▶ _AIM OF THE EXERCISE_:
Find the line with "# <strong>What You Will Gain:</strong>" in the entries below. Repeat it, every following line, and the line with "hmc1:192.168.2.147 hmc2:192.168.3.147 |", exactly and with nothing added.

(RECORDS FOR THIS TASK)

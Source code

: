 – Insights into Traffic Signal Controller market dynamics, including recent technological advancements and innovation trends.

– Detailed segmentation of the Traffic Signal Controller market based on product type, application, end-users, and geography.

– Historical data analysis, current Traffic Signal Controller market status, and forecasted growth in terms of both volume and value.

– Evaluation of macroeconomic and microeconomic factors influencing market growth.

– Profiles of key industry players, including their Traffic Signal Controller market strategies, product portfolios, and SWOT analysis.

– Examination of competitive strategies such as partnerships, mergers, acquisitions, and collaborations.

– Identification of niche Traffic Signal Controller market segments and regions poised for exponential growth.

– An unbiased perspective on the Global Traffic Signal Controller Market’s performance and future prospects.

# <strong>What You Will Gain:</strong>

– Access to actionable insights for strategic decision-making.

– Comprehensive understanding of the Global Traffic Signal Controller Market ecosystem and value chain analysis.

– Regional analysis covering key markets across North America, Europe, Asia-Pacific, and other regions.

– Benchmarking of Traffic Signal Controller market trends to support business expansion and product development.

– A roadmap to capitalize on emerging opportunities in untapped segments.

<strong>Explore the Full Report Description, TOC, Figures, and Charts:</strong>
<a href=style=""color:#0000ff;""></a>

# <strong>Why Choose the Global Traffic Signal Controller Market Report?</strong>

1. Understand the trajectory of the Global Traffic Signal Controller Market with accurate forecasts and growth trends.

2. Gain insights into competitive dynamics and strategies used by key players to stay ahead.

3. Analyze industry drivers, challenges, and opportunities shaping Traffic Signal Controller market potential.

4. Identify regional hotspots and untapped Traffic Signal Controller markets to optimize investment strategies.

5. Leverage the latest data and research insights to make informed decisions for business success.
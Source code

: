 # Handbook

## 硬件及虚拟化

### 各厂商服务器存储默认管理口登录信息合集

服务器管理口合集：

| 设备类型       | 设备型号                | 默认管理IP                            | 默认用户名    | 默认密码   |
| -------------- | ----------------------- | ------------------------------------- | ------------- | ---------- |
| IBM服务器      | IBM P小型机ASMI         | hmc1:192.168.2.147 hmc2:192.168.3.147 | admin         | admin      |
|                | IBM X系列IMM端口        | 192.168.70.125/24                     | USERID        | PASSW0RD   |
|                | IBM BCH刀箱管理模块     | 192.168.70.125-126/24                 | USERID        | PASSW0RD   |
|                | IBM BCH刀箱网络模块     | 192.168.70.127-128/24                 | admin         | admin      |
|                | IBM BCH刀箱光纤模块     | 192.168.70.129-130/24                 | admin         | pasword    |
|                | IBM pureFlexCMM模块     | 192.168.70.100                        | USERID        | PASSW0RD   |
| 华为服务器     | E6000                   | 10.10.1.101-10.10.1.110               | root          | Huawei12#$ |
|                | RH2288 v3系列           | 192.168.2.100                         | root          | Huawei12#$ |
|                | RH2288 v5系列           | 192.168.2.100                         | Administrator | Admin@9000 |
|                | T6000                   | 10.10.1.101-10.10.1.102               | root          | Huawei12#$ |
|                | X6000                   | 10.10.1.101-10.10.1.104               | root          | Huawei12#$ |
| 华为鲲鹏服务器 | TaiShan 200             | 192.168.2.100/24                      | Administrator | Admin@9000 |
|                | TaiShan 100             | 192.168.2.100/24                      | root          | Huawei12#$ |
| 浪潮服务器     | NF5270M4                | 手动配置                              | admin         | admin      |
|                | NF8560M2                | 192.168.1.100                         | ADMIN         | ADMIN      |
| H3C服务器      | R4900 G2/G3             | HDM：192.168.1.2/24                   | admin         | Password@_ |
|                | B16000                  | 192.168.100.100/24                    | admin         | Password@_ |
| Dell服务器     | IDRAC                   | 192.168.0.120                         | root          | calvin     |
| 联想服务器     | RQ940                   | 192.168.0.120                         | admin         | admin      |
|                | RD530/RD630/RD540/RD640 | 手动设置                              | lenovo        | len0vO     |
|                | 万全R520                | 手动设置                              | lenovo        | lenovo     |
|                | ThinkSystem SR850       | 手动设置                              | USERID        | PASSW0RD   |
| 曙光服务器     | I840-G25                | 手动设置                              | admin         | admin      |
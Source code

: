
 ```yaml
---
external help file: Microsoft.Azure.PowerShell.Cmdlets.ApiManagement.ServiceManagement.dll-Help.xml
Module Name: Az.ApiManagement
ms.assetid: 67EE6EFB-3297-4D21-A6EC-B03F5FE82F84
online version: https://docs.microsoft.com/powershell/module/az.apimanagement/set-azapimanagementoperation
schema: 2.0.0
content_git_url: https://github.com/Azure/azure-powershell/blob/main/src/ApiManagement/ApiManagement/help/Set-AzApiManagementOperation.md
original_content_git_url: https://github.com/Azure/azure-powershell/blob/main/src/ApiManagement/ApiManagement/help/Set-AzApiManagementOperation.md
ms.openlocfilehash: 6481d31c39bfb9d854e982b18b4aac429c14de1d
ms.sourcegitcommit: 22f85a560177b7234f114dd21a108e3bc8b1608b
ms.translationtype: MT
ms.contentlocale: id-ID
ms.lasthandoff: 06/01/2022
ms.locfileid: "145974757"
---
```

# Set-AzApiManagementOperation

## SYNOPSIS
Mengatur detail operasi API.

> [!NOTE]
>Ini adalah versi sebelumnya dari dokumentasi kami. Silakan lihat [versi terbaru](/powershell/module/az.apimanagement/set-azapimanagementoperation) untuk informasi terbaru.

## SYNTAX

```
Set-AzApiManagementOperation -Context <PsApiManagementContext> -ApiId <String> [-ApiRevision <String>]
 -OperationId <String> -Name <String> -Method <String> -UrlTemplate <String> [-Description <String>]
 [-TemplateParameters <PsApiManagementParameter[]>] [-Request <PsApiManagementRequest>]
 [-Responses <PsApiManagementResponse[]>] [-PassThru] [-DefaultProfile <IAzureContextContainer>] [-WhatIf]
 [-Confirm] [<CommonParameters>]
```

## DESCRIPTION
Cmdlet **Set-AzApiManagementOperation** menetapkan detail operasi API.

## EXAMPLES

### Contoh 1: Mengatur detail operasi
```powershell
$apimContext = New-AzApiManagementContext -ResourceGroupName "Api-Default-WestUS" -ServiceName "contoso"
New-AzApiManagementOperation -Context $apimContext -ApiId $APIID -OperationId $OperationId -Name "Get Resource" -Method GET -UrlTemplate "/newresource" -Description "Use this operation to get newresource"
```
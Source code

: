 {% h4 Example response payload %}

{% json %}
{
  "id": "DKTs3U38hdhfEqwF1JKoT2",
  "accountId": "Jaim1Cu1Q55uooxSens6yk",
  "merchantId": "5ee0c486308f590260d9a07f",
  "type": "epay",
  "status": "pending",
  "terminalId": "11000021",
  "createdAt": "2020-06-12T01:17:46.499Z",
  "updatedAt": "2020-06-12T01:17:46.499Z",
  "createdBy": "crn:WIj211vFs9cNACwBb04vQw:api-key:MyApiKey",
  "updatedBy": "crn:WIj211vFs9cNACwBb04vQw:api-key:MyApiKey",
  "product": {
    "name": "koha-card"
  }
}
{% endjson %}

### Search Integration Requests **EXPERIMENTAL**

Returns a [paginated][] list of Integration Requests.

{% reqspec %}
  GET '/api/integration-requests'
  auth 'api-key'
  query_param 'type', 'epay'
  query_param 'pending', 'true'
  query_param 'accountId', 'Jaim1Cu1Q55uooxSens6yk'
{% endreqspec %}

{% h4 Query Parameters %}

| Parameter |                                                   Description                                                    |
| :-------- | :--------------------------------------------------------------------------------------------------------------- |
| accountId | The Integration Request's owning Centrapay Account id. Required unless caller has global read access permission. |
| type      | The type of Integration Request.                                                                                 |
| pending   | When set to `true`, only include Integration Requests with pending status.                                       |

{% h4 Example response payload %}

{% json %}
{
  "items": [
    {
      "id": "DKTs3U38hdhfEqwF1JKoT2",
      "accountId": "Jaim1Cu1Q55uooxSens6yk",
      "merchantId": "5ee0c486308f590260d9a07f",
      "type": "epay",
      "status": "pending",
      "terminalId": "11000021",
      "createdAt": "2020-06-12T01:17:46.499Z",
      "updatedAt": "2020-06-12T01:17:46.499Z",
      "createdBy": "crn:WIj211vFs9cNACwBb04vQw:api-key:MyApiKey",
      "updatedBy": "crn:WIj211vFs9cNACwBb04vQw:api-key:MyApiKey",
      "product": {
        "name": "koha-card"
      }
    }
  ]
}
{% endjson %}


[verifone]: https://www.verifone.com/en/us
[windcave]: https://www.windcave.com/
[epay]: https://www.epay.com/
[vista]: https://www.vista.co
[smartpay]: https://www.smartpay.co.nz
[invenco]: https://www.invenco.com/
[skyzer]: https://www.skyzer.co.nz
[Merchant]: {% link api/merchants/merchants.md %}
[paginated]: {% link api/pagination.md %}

(End RECORDS FOR THIS TASK)

▶ _RESPONSE FOR THIS EXERCISE_:
# <strong>What You Will Gain:</strong>

– Access to actionable insights for strategic decision-making.

– Comprehensive understanding of the Global Traffic Signal Controller Market ecosystem and value chain analysis.

– Regional analysis covering key markets across North America, Europe, Asia-Pacific, and other regions.

– Benchmarking of Traffic Signal Controller market trends to support business expansion and product development.

– A roadmap to capitalize on emerging opportunities in untapped segments.

<strong>Explore the Full Report Description, TOC, Figures, and Charts:</strong>
<a href=style=""color:#0000ff;""></a>

# <strong>Why Choose the Global Traffic Signal Controller Market Report?</strong>

1. Understand the trajectory of the Global Traffic Signal Controller Market with accurate forecasts and growth trends.

2. Gain insights into competitive dynamics and strategies used by key players to stay ahead.

3. Analyze industry drivers, challenges, and opportunities shaping Traffic Signal Controller market potential.

4. Identify regional hotspots and untapped Traffic Signal Controller markets to optimize investment strategies.

5. Leverage the latest data and research insights to make informed decisions for business success.
Source code

: # Handbook

## 硬件及虚拟化

### 各厂商服务器存储默认管理口登录信息合集

服务器管理口合集：

| 设备类型       | 设备型号                | 默认管理IP                            | 默认用户名    | 默认密码   |
| -------------- | ----------------------- | ------------------------------------- | ------------- | ---------- |
| IBM服务器      | IBM P小型机ASMI         | hmc1:192.168.2.147 hmc2:192.168.3.147 | admin         | admin      |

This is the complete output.